● PROMPT: Copy out each line containing "Common" from the entries below.

■ ■ ■ ■ ■

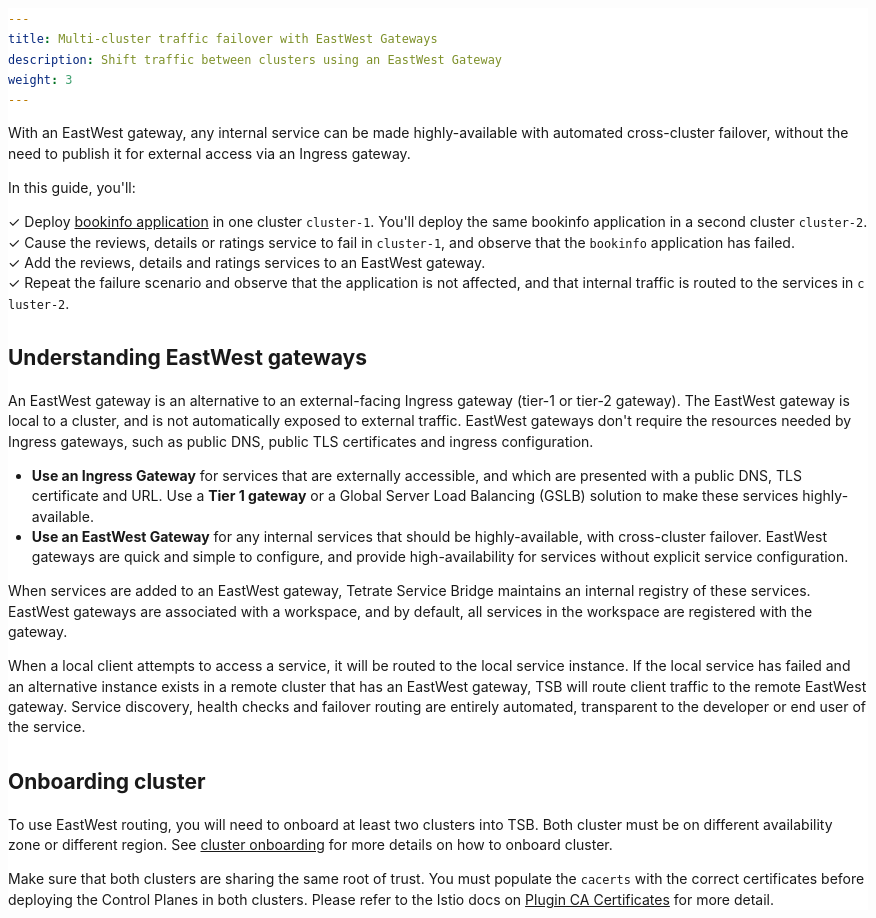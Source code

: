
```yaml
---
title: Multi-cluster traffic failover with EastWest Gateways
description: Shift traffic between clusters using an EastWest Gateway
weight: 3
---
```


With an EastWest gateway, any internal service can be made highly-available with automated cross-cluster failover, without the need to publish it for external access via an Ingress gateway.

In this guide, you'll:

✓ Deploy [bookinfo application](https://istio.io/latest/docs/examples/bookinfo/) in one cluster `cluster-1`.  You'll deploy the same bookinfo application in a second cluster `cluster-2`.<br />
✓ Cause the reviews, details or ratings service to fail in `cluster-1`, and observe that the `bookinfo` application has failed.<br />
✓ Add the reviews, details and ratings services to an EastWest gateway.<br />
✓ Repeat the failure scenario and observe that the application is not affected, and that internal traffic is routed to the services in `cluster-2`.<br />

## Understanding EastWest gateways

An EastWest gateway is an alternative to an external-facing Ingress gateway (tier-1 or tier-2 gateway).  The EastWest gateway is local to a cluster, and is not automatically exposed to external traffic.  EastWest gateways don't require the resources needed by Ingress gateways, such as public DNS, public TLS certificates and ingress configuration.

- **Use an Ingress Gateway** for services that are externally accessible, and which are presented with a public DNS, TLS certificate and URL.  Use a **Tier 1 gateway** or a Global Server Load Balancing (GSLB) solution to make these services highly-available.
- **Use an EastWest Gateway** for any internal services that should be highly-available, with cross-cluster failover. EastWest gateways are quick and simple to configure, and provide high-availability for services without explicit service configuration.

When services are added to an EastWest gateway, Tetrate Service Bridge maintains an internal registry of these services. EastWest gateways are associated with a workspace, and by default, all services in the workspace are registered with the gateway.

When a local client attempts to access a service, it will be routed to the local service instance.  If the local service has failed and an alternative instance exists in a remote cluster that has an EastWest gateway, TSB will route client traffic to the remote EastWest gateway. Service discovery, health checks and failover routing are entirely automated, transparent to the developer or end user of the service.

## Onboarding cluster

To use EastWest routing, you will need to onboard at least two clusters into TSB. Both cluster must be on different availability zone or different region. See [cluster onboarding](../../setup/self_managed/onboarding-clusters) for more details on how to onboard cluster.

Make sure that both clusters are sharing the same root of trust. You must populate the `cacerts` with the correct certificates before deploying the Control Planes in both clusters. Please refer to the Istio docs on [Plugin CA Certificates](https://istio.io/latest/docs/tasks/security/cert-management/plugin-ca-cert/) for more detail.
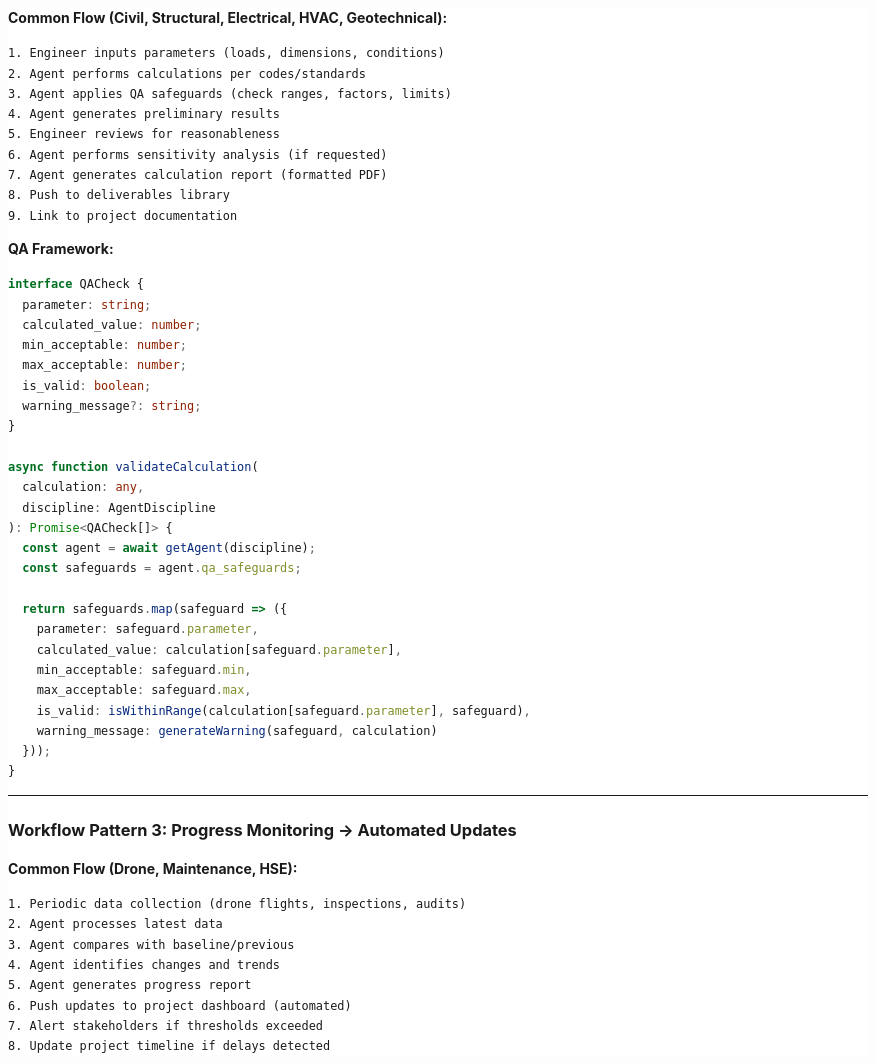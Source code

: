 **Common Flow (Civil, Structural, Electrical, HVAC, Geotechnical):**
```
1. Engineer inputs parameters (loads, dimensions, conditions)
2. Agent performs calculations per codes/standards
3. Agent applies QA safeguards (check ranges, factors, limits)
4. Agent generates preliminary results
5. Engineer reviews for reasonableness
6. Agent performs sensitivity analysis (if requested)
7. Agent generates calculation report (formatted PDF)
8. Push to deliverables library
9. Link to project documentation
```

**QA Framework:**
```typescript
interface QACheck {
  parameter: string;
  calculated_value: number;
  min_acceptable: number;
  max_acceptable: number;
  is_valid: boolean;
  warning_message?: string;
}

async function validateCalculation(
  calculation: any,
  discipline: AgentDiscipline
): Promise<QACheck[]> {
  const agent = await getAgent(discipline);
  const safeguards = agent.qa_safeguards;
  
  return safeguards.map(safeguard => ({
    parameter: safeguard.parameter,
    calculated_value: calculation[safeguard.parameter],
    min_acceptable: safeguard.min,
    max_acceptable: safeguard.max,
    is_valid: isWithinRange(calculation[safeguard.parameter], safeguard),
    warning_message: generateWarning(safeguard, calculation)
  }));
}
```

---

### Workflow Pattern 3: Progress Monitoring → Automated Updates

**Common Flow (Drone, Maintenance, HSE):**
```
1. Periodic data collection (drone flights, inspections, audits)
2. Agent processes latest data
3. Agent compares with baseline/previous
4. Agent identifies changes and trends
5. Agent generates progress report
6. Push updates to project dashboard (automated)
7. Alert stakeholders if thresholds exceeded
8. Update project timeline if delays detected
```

■ ■ ■ ■ ■

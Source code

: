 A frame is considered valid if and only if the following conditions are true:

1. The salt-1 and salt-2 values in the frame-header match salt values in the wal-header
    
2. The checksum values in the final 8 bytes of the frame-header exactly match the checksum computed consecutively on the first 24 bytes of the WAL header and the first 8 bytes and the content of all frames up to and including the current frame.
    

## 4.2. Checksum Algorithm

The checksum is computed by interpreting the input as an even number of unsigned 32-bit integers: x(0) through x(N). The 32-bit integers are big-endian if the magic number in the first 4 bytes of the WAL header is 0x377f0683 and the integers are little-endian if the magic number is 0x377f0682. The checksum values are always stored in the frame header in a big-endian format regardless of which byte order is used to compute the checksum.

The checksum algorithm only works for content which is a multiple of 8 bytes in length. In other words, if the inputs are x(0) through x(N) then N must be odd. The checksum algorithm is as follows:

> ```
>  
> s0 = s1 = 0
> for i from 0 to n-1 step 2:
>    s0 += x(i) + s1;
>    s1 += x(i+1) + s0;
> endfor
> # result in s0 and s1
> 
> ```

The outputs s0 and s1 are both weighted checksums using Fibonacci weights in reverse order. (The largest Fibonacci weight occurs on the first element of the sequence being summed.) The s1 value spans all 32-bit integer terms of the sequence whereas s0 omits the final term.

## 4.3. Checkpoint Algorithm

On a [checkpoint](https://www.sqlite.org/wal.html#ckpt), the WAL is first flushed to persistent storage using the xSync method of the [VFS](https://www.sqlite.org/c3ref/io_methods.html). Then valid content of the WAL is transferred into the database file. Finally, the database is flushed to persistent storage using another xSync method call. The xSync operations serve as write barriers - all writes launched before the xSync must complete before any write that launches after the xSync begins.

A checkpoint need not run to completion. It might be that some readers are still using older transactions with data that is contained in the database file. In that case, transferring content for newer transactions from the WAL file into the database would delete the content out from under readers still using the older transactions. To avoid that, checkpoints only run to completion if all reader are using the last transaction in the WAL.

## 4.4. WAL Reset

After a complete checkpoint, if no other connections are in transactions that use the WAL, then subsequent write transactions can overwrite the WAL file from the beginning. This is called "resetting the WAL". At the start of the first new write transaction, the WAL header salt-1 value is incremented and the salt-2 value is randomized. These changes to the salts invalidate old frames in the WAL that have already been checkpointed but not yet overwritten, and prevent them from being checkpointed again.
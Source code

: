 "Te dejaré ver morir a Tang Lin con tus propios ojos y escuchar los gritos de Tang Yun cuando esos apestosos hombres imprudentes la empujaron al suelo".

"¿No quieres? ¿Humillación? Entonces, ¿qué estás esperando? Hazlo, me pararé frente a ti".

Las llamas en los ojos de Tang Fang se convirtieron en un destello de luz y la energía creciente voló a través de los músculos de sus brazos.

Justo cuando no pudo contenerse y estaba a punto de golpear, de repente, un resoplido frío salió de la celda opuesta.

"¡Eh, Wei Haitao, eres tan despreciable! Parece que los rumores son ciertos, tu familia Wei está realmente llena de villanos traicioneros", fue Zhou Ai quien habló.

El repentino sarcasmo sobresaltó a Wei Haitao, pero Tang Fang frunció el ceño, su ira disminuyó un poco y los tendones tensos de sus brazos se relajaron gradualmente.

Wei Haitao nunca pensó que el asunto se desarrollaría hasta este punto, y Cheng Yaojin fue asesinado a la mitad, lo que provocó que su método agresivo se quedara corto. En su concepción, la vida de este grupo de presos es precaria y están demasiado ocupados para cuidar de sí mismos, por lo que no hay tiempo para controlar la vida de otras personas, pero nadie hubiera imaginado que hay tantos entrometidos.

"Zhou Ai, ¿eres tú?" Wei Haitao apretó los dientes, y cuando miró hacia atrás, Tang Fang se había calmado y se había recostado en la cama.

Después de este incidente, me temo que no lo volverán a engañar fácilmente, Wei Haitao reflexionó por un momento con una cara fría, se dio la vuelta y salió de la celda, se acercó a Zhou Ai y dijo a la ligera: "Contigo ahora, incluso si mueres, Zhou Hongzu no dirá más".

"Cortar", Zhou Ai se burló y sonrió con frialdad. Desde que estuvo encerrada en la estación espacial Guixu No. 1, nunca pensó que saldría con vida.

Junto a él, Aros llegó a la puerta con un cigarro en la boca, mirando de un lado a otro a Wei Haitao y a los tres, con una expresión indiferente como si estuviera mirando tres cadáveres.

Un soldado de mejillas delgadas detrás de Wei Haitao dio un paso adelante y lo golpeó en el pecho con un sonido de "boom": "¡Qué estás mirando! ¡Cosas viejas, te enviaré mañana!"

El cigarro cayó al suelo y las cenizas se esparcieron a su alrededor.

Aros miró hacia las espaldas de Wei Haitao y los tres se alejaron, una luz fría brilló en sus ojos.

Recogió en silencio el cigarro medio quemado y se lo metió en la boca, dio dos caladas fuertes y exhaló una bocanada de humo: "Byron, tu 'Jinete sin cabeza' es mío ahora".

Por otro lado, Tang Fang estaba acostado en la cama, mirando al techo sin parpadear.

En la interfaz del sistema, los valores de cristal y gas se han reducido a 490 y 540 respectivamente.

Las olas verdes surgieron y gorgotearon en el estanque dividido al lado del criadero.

■ ■ ■ ■ ■

● ANSWER:
: **Common Flow (Civil, Structural, Electrical, HVAC, Geotechnical):**
**Common Flow (Drone, Maintenance, HSE):**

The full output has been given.